▶

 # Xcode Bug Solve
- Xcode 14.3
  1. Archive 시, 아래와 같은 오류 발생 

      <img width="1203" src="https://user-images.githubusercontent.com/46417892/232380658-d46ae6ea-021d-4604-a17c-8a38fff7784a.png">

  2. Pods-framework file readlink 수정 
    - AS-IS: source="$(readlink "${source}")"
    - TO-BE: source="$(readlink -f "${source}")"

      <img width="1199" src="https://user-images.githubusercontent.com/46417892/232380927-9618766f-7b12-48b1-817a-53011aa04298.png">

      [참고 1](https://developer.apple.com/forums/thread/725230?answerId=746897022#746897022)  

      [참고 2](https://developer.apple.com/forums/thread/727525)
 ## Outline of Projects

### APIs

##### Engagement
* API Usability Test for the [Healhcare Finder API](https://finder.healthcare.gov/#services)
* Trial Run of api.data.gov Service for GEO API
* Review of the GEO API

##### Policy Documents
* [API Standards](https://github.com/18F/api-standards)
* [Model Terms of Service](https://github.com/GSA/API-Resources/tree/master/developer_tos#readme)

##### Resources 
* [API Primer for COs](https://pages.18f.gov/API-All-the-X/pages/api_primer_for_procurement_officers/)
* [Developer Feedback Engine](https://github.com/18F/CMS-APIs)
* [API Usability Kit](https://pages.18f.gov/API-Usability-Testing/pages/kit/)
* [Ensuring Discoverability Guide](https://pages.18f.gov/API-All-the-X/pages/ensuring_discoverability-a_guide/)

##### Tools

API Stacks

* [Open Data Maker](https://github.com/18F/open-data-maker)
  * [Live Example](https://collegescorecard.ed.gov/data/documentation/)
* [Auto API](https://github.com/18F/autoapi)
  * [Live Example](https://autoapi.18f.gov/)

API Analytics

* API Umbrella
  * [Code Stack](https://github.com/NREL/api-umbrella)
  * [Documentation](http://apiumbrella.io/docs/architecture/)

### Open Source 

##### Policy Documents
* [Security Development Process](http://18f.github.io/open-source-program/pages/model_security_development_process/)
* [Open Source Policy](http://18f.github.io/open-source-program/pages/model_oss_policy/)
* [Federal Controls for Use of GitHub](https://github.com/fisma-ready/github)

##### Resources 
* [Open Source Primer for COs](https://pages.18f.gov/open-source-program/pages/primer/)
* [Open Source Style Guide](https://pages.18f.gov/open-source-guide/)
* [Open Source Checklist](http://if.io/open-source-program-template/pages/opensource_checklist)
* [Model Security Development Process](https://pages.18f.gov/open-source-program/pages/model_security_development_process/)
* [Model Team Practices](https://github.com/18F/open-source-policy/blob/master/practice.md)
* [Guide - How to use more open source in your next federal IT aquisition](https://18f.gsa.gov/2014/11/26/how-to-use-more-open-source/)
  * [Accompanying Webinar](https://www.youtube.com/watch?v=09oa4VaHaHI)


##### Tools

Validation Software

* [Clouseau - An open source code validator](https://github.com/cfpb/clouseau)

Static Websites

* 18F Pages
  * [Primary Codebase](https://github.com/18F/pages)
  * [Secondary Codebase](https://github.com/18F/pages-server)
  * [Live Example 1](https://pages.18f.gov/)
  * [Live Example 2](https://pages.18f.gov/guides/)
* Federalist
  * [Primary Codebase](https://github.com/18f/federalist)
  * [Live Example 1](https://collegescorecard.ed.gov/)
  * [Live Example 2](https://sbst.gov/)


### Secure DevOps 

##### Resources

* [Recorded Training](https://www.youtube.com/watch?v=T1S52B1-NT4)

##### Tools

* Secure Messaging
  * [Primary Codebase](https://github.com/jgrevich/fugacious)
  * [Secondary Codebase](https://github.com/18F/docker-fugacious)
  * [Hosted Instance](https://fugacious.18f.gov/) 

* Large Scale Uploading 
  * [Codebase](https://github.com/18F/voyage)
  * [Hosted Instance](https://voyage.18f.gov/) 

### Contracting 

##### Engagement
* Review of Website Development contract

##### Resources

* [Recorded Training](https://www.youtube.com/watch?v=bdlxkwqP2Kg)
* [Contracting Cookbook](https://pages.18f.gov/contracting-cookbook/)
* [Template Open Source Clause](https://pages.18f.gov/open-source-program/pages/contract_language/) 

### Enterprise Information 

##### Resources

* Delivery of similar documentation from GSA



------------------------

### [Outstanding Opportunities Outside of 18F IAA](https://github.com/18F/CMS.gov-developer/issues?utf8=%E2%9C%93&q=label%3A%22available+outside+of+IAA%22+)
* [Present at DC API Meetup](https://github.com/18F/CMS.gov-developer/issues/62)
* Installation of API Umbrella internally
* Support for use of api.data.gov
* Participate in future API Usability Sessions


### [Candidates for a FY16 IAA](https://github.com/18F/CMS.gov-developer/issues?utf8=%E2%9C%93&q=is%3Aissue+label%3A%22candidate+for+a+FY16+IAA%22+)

◀

Output the records once more, exactly as they stand.

# Task answer
 # Xcode Bug Solve
- Xcode 14.3
  1. Archive 시, 아래와 같은 오류 발생 

      <img width="1203" src="https://user-images.githubusercontent.com/46417892/232380658-d46ae6ea-021d-4604-a17c-8a38fff7784a.png">

  2. Pods-framework file readlink 수정 
    - AS-IS: source="$(readlink "${source}")"
    - TO-BE: source="$(readlink -f "${source}")"

      <img width="1199" src="https://user-images.githubusercontent.com/46417892/232380927-9618766f-7b12-48b1-817a-53011aa04298.png">

      [참고 1](https://developer.apple.com/forums/thread/725230?answerId=746897022#746897022)  

      [참고 2](https://developer.apple.com/forums/thread/727525)
 ## Outline of Projects

### APIs

##### Engagement
* API Usability Test for the [Healhcare Finder API](https://finder.healthcare.gov/#services)
* Trial Run of api.data.gov Service for GEO API
* Review of the GEO API

##### Policy Documents
* [API Standards](https://github.com/18F/api-standards)
* [Model Terms of Service](https://github.com/GSA/API-Resources/tree/master/developer_tos#readme)

##### Resources 
* [API Primer for COs](https://pages.18f.gov/API-All-the-X/pages/api_primer_for_procurement_officers/)
* [Developer Feedback Engine](https://github.com/18F/CMS-APIs)
* [API Usability Kit](https://pages.18f.gov/API-Usability-Testing/pages/kit/)
* [Ensuring Discoverability Guide](https://pages.18f.gov/API-All-the-X/pages/ensuring_discoverability-a_guide/)

##### Tools

API Stacks

* [Open Data Maker](https://github.com/18F/open-data-maker)
  * [Live Example](https://collegescorecard.ed.gov/data/documentation/)
* [Auto API](https://github.com/18F/autoapi)
  * [Live Example](https://autoapi.18f.gov/)

API Analytics

* API Umbrella
  * [Code Stack](https://github.com/NREL/api-umbrella)
  * [Documentation](http://apiumbrella.io/docs/architecture/)

### Open Source 

##### Policy Documents
* [Security Development Process](http://18f.github.io/open-source-program/pages/model_security_development_process/)
* [Open Source Policy](http://18f.github.io/open-source-program/pages/model_oss_policy/)
* [Federal Controls for Use of GitHub](https://github.com/fisma-ready/github)

##### Resources 
* [Open Source Primer for COs](https://pages.18f.gov/open-source-program/pages/primer/)
* [Open Source Style Guide](https://pages.18f.gov/open-source-guide/)
* [Open Source Checklist](http://if.io/open-source-program-template/pages/opensource_checklist)
* [Model Security Development Process](https://pages.18f.gov/open-source-program/pages/model_security_development_process/)
* [Model Team Practices](https://github.com/18F/open-source-policy/blob/master/practice.md)
* [Guide - How to use more open source in your next federal IT aquisition](https://18f.gsa.gov/2014/11/26/how-to-use-more-open-source/)
  * [Accompanying Webinar](https://www.youtube.com/watch?v=09oa4VaHaHI)


##### Tools

Validation Software

* [Clouseau - An open source code validator](https://github.com/cfpb/clouseau)

Static Websites

* 18F Pages
  * [Primary Codebase](https://github.com/18F/pages)
  * [Secondary Codebase](https://github.com/18F/pages-server)
  * [Live Example 1](https://pages.18f.gov/)
  * [Live Example 2](https://pages.18f.gov/guides/)
* Federalist
  * [Primary Codebase](https://github.com/18f/federalist)
  * [Live Example 1](https://collegescorecard.ed.gov/)
  * [Live Example 2](https://sbst.gov/)


### Secure DevOps 

##### Resources

* [Recorded Training](https://www.youtube.com/watch?v=T1S52B1-NT4)

##### Tools

* Secure Messaging
  * [Primary Codebase](https://github.com/jgrevich/fugacious)
  * [Secondary Codebase](https://github.com/18F/docker-fugacious)
  * [Hosted Instance](https://fugacious.18f.gov/) 

* Large Scale Uploading 
  * [Codebase](https://github.com/18F/voyage)
  * [Hosted Instance](https://voyage.18f.gov/) 

### Contracting 

##### Engagement
* Review of Website Development contract

##### Resources

* [Recorded Training](https://www.youtube.com/watch?v=bdlxkwqP2Kg)
* [Contracting Cookbook](https://pages.18f.gov/contracting-cookbook/)
* [Template Open Source Clause](https://pages.18f.gov/open-source-program/pages/contract_language/) 

### Enterprise Information 

##### Resources

* Delivery of similar documentation from GSA



------------------------

### [Outstanding Opportunities Outside of 18F IAA](https://github.com/18F/CMS.gov-developer/issues?utf8=%E2%9C%93&q=label%3A%22available+outside+of+IAA%22+)
* [Present at DC API Meetup](https://github.com/18F/CMS.gov-developer/issues/62)
* Installation of API Umbrella internally
* Support for use of api.data.gov
* Participate in future API Usability Sessions


### [Candidates for a FY16 IAA](https://github.com/18F/CMS.gov-developer/issues?utf8=%E2%9C%93&q=is%3Aissue+label%3A%22candidate+for+a+FY16+IAA%22+)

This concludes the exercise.